- [WHAT THIS TASK INVOLVES]
What is the number of lines below that hold "specifying"? Answer with that number only.

(Stored data)
BEGIN

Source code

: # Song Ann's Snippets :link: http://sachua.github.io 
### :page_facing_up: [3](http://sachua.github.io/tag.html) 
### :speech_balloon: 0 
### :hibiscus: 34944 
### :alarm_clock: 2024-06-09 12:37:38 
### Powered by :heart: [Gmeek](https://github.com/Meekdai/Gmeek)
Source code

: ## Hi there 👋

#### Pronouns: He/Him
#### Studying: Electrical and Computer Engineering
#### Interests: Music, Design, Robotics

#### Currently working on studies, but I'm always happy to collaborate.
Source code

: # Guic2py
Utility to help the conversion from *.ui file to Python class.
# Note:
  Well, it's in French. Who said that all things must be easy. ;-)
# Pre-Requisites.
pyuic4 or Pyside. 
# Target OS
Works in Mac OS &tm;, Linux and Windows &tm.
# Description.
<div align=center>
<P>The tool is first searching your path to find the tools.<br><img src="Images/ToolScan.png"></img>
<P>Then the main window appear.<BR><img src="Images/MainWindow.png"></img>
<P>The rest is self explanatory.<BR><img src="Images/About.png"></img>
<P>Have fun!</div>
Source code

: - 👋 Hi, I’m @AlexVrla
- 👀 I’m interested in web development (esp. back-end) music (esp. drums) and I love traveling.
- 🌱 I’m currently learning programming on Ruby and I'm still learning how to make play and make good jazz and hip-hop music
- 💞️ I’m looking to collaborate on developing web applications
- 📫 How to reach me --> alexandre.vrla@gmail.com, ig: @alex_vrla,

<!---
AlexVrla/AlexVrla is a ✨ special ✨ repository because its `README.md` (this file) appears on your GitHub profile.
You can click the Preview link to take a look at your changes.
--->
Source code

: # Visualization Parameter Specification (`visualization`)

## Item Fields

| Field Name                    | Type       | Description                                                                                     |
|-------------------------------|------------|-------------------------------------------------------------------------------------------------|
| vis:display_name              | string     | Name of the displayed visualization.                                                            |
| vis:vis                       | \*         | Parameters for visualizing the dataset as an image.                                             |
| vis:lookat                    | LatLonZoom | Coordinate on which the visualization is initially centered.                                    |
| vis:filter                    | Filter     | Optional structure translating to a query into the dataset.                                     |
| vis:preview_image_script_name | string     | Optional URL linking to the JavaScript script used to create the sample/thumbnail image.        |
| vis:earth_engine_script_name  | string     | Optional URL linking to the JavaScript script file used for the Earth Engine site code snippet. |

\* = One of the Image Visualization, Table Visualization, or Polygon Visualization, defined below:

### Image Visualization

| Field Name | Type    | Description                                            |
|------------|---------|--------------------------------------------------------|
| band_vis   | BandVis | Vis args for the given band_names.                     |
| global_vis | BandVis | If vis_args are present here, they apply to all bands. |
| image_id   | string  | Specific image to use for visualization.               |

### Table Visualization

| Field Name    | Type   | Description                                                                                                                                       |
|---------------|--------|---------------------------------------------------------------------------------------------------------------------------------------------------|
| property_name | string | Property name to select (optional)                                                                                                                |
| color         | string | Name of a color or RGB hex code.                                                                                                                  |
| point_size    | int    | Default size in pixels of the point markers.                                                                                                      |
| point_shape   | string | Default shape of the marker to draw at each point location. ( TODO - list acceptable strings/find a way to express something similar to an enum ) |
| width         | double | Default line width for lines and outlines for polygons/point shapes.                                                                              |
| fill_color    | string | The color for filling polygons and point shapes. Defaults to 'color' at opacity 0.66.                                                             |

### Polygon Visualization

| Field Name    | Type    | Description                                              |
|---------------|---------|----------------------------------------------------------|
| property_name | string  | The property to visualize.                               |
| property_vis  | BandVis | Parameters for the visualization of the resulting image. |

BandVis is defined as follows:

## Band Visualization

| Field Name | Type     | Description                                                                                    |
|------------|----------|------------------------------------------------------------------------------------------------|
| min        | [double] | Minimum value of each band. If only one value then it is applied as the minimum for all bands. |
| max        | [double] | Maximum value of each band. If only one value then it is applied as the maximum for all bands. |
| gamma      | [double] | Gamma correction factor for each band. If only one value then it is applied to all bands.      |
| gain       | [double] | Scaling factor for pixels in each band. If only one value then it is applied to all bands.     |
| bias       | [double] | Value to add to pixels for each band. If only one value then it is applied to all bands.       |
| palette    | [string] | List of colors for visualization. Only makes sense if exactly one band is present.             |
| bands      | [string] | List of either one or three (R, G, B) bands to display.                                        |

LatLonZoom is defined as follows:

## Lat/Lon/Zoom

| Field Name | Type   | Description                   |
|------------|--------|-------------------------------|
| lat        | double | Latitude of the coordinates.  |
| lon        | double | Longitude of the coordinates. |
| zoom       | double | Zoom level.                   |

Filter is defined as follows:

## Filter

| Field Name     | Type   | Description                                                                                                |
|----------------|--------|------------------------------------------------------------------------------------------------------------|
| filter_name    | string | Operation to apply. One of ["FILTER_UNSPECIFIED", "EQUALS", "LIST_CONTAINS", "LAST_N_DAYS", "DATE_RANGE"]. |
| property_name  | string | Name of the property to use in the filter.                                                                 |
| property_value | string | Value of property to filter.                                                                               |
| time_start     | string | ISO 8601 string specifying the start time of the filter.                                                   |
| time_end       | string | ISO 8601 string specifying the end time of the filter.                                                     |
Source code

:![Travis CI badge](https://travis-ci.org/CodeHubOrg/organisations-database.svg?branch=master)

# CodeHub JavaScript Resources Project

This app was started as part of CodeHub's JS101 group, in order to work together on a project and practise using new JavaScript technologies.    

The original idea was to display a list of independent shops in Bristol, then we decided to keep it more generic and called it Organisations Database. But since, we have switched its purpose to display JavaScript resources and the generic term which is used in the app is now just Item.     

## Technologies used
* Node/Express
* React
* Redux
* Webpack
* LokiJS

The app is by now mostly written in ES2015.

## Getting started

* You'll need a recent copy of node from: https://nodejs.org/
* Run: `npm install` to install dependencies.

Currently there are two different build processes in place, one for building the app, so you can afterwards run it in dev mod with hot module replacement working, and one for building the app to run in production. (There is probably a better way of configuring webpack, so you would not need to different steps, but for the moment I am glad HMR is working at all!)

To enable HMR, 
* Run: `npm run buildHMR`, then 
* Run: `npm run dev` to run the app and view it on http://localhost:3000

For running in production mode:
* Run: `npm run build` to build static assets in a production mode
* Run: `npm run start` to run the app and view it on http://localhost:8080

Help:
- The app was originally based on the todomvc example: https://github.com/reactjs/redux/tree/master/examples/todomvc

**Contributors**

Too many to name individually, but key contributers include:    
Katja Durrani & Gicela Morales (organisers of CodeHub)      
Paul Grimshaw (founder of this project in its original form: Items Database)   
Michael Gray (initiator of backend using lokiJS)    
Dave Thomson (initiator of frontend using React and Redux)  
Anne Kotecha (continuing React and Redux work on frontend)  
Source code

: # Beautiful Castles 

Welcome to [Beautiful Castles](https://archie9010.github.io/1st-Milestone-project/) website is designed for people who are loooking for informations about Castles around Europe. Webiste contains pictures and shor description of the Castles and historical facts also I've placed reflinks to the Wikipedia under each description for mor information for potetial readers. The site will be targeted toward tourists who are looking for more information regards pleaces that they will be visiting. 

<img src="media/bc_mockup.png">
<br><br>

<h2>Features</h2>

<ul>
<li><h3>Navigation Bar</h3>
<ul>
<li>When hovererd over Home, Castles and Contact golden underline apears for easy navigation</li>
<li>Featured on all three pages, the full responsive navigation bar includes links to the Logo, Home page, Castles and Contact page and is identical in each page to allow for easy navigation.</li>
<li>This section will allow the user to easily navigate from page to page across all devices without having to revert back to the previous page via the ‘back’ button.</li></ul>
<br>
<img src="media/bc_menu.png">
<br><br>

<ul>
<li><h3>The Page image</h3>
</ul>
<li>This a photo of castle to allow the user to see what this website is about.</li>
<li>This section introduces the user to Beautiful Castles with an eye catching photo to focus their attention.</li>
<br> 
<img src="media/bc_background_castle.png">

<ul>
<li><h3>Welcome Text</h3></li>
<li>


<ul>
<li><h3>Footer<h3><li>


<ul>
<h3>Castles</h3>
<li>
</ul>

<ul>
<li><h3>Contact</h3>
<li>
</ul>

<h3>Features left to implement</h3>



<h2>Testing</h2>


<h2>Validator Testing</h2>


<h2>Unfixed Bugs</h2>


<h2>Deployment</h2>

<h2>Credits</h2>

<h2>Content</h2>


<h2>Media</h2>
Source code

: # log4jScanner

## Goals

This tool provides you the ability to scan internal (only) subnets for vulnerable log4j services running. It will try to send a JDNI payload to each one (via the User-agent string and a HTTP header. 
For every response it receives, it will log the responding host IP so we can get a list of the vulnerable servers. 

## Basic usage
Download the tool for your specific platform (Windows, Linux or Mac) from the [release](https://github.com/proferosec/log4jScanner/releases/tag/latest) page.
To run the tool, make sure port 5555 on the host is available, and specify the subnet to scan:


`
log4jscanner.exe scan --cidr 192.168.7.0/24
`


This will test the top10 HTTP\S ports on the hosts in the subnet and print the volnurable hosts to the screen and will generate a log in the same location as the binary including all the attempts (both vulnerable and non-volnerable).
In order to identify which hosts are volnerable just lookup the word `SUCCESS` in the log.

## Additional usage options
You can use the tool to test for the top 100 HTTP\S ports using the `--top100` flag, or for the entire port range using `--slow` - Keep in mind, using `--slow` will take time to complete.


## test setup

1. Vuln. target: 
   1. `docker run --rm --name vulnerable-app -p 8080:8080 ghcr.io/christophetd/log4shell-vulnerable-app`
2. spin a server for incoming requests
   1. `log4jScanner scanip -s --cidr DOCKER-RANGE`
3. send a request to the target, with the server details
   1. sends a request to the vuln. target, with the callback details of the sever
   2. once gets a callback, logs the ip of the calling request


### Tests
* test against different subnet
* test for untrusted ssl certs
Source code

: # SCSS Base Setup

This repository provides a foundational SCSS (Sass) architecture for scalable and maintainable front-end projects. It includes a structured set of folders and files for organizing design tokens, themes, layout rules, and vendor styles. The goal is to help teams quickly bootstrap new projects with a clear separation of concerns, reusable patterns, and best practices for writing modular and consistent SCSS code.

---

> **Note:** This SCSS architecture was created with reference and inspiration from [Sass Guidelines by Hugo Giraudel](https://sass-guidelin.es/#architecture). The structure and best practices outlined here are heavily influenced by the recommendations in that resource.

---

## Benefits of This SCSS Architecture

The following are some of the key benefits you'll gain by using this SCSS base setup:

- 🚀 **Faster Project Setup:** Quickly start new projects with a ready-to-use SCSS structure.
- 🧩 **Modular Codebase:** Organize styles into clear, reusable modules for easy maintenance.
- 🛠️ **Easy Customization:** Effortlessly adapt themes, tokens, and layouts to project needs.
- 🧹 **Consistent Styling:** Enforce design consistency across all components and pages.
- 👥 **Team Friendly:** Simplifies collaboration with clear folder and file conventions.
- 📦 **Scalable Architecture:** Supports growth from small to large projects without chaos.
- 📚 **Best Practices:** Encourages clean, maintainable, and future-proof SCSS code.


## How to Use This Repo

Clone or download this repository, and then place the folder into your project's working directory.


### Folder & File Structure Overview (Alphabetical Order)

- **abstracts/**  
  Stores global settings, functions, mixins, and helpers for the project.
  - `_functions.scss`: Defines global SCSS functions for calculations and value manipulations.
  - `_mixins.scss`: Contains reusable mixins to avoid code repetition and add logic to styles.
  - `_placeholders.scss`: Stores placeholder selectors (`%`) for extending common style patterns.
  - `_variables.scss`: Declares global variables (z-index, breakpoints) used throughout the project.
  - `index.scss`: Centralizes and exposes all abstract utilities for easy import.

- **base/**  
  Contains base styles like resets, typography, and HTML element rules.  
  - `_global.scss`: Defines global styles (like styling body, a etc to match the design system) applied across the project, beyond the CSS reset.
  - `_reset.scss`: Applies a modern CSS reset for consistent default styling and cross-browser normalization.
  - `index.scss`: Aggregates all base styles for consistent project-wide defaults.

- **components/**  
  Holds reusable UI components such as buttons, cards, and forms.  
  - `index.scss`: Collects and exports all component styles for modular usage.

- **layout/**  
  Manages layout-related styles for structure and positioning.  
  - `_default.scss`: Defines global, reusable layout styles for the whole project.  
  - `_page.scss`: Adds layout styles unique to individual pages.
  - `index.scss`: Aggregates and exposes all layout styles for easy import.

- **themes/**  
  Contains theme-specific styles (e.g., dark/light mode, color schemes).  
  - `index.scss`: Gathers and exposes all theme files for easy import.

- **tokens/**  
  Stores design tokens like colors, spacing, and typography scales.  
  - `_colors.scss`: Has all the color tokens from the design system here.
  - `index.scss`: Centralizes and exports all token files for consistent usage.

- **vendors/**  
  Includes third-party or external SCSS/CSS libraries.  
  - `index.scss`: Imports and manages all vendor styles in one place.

END

- [PROBLEM SOLUTION]
2